TERT-hBA and TERT-hWA cells were seeded at 1 × 10⁶ per well in 6-well plates. At two-day post confluence (designated day 0), adipogenesis was induced with a differentiation cocktail containing Advanced DMEM/F12 containing 2% FBS, 2 mM L-glutamine, 62.5 μg/mL penicillin, 100 μg/mL streptomycin (basal medium), and supplemented with insulin (5 μg/mL), dexamethasone (1 μM), 3-isobutyl-1-methylxanthine (IBMX) (0.5 mM), rosiglitazone (1 μM), human cortisol (1 μM), and T3 (1 nM). On day 3, the medium was refreshed with the same medium used at day 0. Between days 6 and 12, TERT-hWA were cultured in basal medium to reach full white differentiation (day 12). For “browning” of white adipocytes, TERT-hWA were further cultured for 3 days, until day 15, in the presence of 1 μM rosiglitazone. Conversely, between days 6 and 12 TERT-hBA were differentiated to brown adipocytes by addition of 1 nM T3 to the basal culture medium [17 (link)]. Table S4 in the supplementary data summarizes the differentiation protocol. At day 6, approximately 60% of cells already showed an adipocyte morphology, with accumulation of lipid droplets, while at day 10 this percentage increased to about 80–90%. During white or brown differentiation, TERT-hBA and TERT-hWA cells were treated or not (controls) with 100 nM ABA from day 0 to day 12; during the “browning” process of white adipocytes (days 12–15), differentiated TERT-hWA cells were treated with or without 100 nM ABA, 1 μM rosiglitazone or both.

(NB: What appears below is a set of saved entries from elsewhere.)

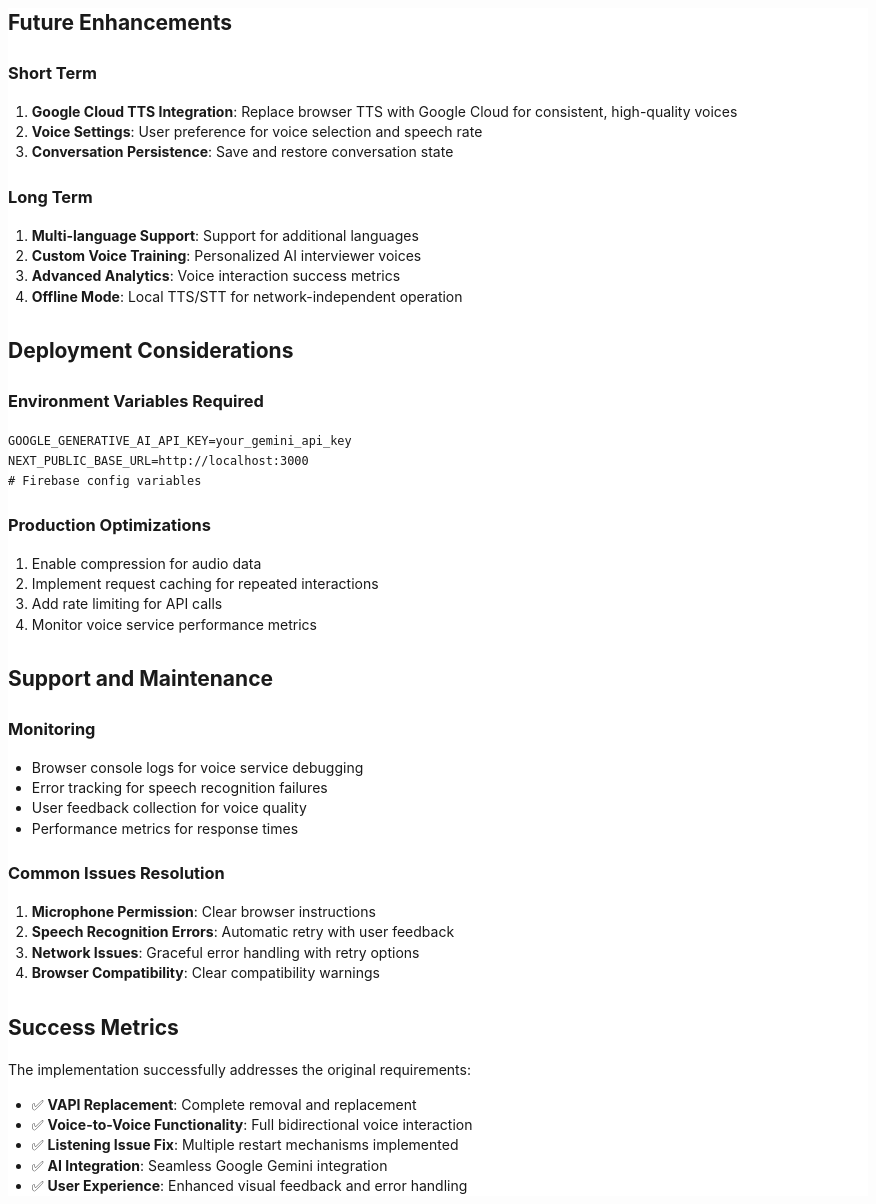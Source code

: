 ## Future Enhancements

### Short Term
1. **Google Cloud TTS Integration**: Replace browser TTS with Google Cloud for consistent, high-quality voices
2. **Voice Settings**: User preference for voice selection and speech rate
3. **Conversation Persistence**: Save and restore conversation state

### Long Term
1. **Multi-language Support**: Support for additional languages
2. **Custom Voice Training**: Personalized AI interviewer voices
3. **Advanced Analytics**: Voice interaction success metrics
4. **Offline Mode**: Local TTS/STT for network-independent operation

## Deployment Considerations

### Environment Variables Required
```env
GOOGLE_GENERATIVE_AI_API_KEY=your_gemini_api_key
NEXT_PUBLIC_BASE_URL=http://localhost:3000
# Firebase config variables
```

### Production Optimizations
1. Enable compression for audio data
2. Implement request caching for repeated interactions
3. Add rate limiting for API calls
4. Monitor voice service performance metrics

## Support and Maintenance

### Monitoring
- Browser console logs for voice service debugging
- Error tracking for speech recognition failures
- User feedback collection for voice quality
- Performance metrics for response times

### Common Issues Resolution
1. **Microphone Permission**: Clear browser instructions
2. **Speech Recognition Errors**: Automatic retry with user feedback
3. **Network Issues**: Graceful error handling with retry options
4. **Browser Compatibility**: Clear compatibility warnings

## Success Metrics

The implementation successfully addresses the original requirements:
- ✅ **VAPI Replacement**: Complete removal and replacement
- ✅ **Voice-to-Voice Functionality**: Full bidirectional voice interaction
- ✅ **Listening Issue Fix**: Multiple restart mechanisms implemented
- ✅ **AI Integration**: Seamless Google Gemini integration
- ✅ **User Experience**: Enhanced visual feedback and error handling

Murine HIB1B brown preadipocytes were differentiated to mature brown adipocytes as previously described [57 (link)]. Briefly, HIB1B cells were maintained in Dulbecco’s modified Eagle’s medium (DMEM) with 10% fetal bovine serum and 1% penicillin/streptomycin at 5% CO₂ and 37 °C. For differentiation, cells were cultured to confluence (day 0) and then exposed to differentiation medium 1 (0.5 mM IBMX, 0.25 µM dexamethasone, 20 nM insulin, 1 nM T3). After 48 h, cells were maintained in differentiation medium 2 containing 20 nM of insulin and 1 nM of T3. At five time points during brown adipocyte differentiation (days 0, 1, 3, 5, 7), cells were harvested for RNA isolation and on day 7 for Oil-Red O staining.
Murine 3T3-L1 cells were differentiated to mature white adipocytes as previously described [58 (link)]. Briefly, 3T3-L1 cells were maintained in Dulbecco’s modified Eagle’s medium (DMEM) with 10% fetal bovine serum and 1% penicillin/streptomycin at 5% CO₂ and 37 °C. For differentiation, cells were seeded into 6-well plates (100,000 cells/well), cultured to confluence (day 0) and treated with differentiation medium containing 0.5 mM of IBMX, 1 µg/mL of insulin and 0.25 µM of dexamethasone. The culture medium was then changed on day 5, 7 and 10 to maintenance medium supplemented with 1 µg/mL of insulin. For the induction of white adipocyte browning, media were either supplemented with 2 µM of rosiglitazone or 8.3 nM of human BMP7 (R&D Systems, Minneapolis, MN, USA) during the whole period of adipocyte differentiation. Cells were harvested before adipogenic induction (day 0) and on days 4, 8 and 12 after adipogenic induction for RNA and protein isolation, and on day 12 for Oil-Red-O staining.